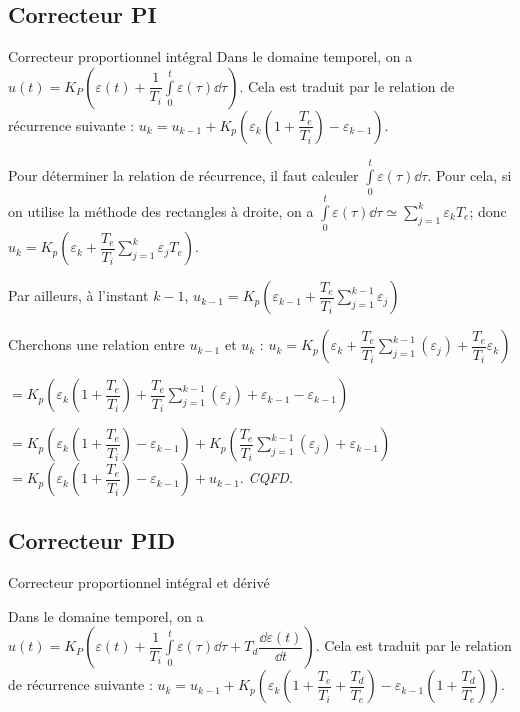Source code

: \subsection{Correcteur PI}
\begin{defi}{Correcteur proportionnel intégral}
Dans le domaine temporel, on a $u(t)=K_P  \left(\varepsilon(t)+\dfrac{1}{T_i}\int\limits_0^t \varepsilon(\tau) \dd \tau \right)$. Cela est traduit par le relation de récurrence suivante : 
$u_k = u_{k-1} +  K_p \left( \varepsilon_k \left( 1+\dfrac{T_e}{T_i}\right) - \varepsilon_{k-1} \right)$.
\end{defi}

\begin{demo}
Pour déterminer la relation de récurrence, il faut calculer $\int\limits_0^t \varepsilon(\tau) \dd \tau$. 
Pour cela, si on utilise la méthode des rectangles à droite, on a 
$\int\limits_0^t \varepsilon(\tau) \dd \tau \simeq \sum\limits_{j=1}^k \varepsilon_k T_e$; donc 
$u_k = K_p\left(\varepsilon_k + \dfrac{T_e}{T_i}\sum\limits_{j=1}^k \varepsilon_j T_e\right)$.

Par ailleurs, à l'instant $k-1$, $u_{k-1} = K_p\left(\varepsilon_{k-1} + \dfrac{T_e}{T_i}\sum\limits_{j=1}^{k-1} \varepsilon_j \right)$


Cherchons une relation entre $u_{k-1}$ et $u_{k}$ : 
$u_k = K_p\left(\varepsilon_k + \dfrac{T_e}{T_i}\sum\limits_{j=1}^{k-1} \left(\varepsilon_j \right) + \dfrac{T_e}{T_i} \varepsilon_k \right)$

$= K_p\left(\varepsilon_k \left(1+\dfrac{T_e}{T_i}\right)+ \dfrac{T_e}{T_i}\sum\limits_{j=1}^{k-1} \left(\varepsilon_j \right) + \varepsilon_{k-1} - \varepsilon_{k-1}\right)$

$= K_p\left(\varepsilon_k \left(1+\dfrac{T_e}{T_i}\right) - \varepsilon_{k-1}\right)
+ K_p\left(\dfrac{T_e}{T_i}\sum\limits_{j=1}^{k-1} \left(\varepsilon_j \right) + \varepsilon_{k-1} \right) $
$= K_p\left(\varepsilon_k \left(1+\dfrac{T_e}{T_i}\right) - \varepsilon_{k-1}\right) + u_{k-1} $. \textit{CQFD.}
\end{demo}


\subsection{Correcteur PID}
\begin{defi}{Correcteur proportionnel intégral et dérivé}

Dans le domaine temporel, on a $u(t)=K_P  \left(\varepsilon(t)+\dfrac{1}{T_i}\int\limits_0^t \varepsilon(\tau) \dd \tau +T_d \dfrac{\dd \varepsilon(t)}{\dd t}\right)$. Cela est traduit par le relation de récurrence suivante : 
$u_k = u_{k-1} + K_p \left( \varepsilon_k \left( 1+\dfrac{T_e}{T_i}+\dfrac{T_d}{T_e}\right) - \varepsilon_{k-1} \left( 1+\dfrac{T_d}{T_e}\right)\right)$.

\end{defi}

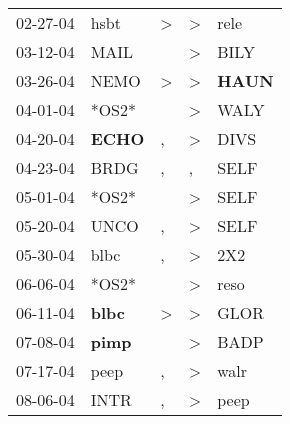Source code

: \begin{supertabular}{p{0.07\textwidth}p{0.06\textwidth}p{0.02\textwidth}p{0.02\textwidth}p{0.06\textwidth}}
          02-27-04\textsuperscript{} &           hsbt\textsuperscript{} &     \textgreater &     \textgreater &           rele\textsuperscript{} \\
          03-12-04\textsuperscript{} &           MAIL\textsuperscript{} &                  &     \textgreater &           BILY\textsuperscript{} \\
          03-26-04\textsuperscript{} &           NEMO\textsuperscript{} &     \textgreater &     \textgreater &  \textbf{HAUN\textsuperscript{}} \\
          04-01-04\textsuperscript{} &                            *OS2* &                  &     \textgreater &           WALY\textsuperscript{} \\
          04-20-04\textsuperscript{} &  \textbf{ECHO\textsuperscript{}} &                , &     \textgreater &           DIVS\textsuperscript{} \\
          04-23-04\textsuperscript{} &           BRDG\textsuperscript{} &                , &                , &           SELF\textsuperscript{} \\
          05-01-04\textsuperscript{} &                            *OS2* &                  &     \textgreater &           SELF\textsuperscript{} \\
          05-20-04\textsuperscript{} &           UNCO\textsuperscript{} &                , &     \textgreater &           SELF\textsuperscript{} \\
          05-30-04\textsuperscript{} &           blbc\textsuperscript{} &                , &     \textgreater &            2X2\textsuperscript{} \\
          06-06-04\textsuperscript{} &                            *OS2* &                  &     \textgreater &           reso\textsuperscript{} \\
          06-11-04\textsuperscript{} &  \textbf{blbc\textsuperscript{}} &     \textgreater &     \textgreater &           GLOR\textsuperscript{} \\
          07-08-04\textsuperscript{} &  \textbf{pimp\textsuperscript{}} &                  &     \textgreater &           BADP\textsuperscript{} \\
          07-17-04\textsuperscript{} &           peep\textsuperscript{} &                , &     \textgreater &           walr\textsuperscript{} \\
          08-06-04\textsuperscript{} &           INTR\textsuperscript{} &                , &     \textgreater &           peep\textsuperscript{} \\

\end{supertabular}

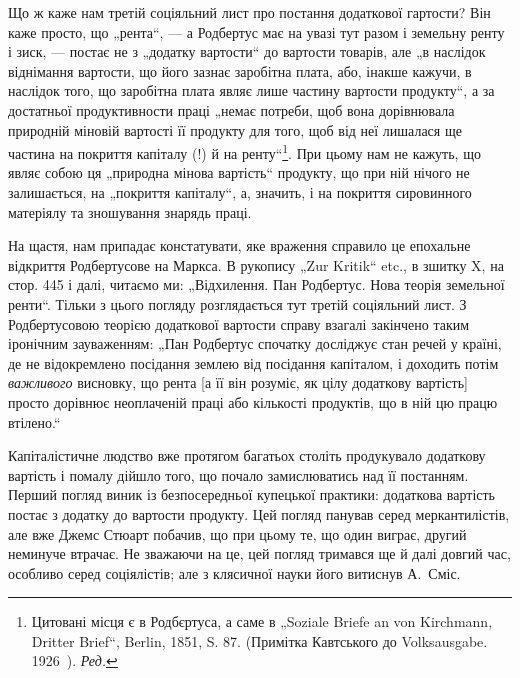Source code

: Що ж каже нам третій соціяльний лист про постання додаткової
гартости? Він каже просто, що „рента“, — а Родбертус має на увазі тут
разом і земельну ренту і зиск, — постає не з „додатку вартости“ до
вартости товарів, але „в наслідок віднімання вартости, що його зазнає заробітна
плата, або, інакше кажучи, в наслідок того, що заробітна плата
являє лише частину вартости продукту“, а за достатньої продуктивности
праці „немає потреби, щоб вона дорівнювала природній міновій вартості
її продукту для того, щоб від неї лишалася ще частина на покриття
капіталу (!) й на ренту“\footnote*{
Цитовані місця є в Родбєртуса, а саме в „Soziale Briefe an von Kirchmann,
Dritter Brief“, Berlin, 1851, S. 87. (Примітка Кавтського до Volksausgabe. 1926~).
\emph{Ред.}
}. При цьому нам не кажуть, що являє собою
ця „природна мінова вартість“ продукту, що при ній нічого не залишається,
на „покриття капіталу“, а, значить, і на покриття сировинного
матеріялу та зношування знарядь праці.

На щастя, нам припадає констатувати, яке враження справило це епохальне
відкриття Родбертусове на Маркса. В рукопису „Zur Kritik“ etc., в зшитку X,
на стор. 445 і далі, читаємо ми: „Відхилення. Пан Родбертус. Нова теорія
земельної ренти“. Тільки з цього погляду розглядається тут третій соціяльний
лист. З Родбертусовою теорією додаткової вартости справу взагалі
закінчено таким іронічним зауваженням: „Пан Родбертус спочатку досліджує
стан речей у країні, де не відокремлено посідання землею від посідання
капіталом, і доходить потім \emph{важливого} висновку, що рента [а її
він розуміє, як цілу додаткову вартість] просто дорівнює неоплаченій
праці або кількості продуктів, що в ній цю працю втілено.“

Капіталістичне людство вже протягом багатьох століть продукувало
додаткову вартість і помалу дійшло того, що почало замислюватись над
її постанням. Перший погляд виник із безпосередньої купецької
практики: додаткова вартість постає з додатку до вартости продукту.
Цей погляд панував серед меркантилістів, але вже Джемс Стюарт побачив,
що при цьому те, що один виграє, другий неминуче втрачає. Не зважаючи
на це, цей погляд тримався ще й далі довгий час, особливо серед
соціялістів; але з клясичної науки його витиснув А.~Сміс.

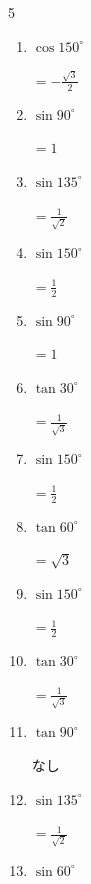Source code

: \begin{multicols}{5}
\begin{enumerate}
  \item $\displaystyle \cos{150^\circ}$

        $\displaystyle =-\frac{\sqrt{3}}{2}$

  \item $\displaystyle \sin{90^\circ}$

        $\displaystyle =1$

  \item $\displaystyle \sin{135^\circ}$

        $\displaystyle =\frac{1}{\sqrt{2}}$

  \item $\displaystyle \sin{150^\circ}$

        $\displaystyle =\frac{1}{2}$

  \item $\displaystyle \sin{90^\circ}$

        $\displaystyle =1$

  \item $\displaystyle \tan{30^\circ}$

        $\displaystyle =\frac{1}{\sqrt{3}}$

  \item $\displaystyle \sin{150^\circ}$

        $\displaystyle =\frac{1}{2}$

  \item $\displaystyle \tan{60^\circ}$

        $\displaystyle =\sqrt{3}$

  \item $\displaystyle \sin{150^\circ}$

        $\displaystyle =\frac{1}{2}$

  \item $\displaystyle \tan{30^\circ}$

        $\displaystyle =\frac{1}{\sqrt{3}}$

\columnbreak %

\resetques

  \item $\displaystyle \tan{90^\circ}$

        $\displaystyle なし$

  \item $\displaystyle \sin{135^\circ}$

        $\displaystyle =\frac{1}{\sqrt{2}}$

  \item $\displaystyle \sin{60^\circ}$


\end{enumerate}
\end{multicols}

*What you need to do*:
Filter the listing above down to the lines that contain the word "defi".

*Output of the task*:
\begin{defi}{Correcteur proportionnel intégral}
\end{defi}
\begin{defi}{Correcteur proportionnel intégral et dérivé}
\end{defi}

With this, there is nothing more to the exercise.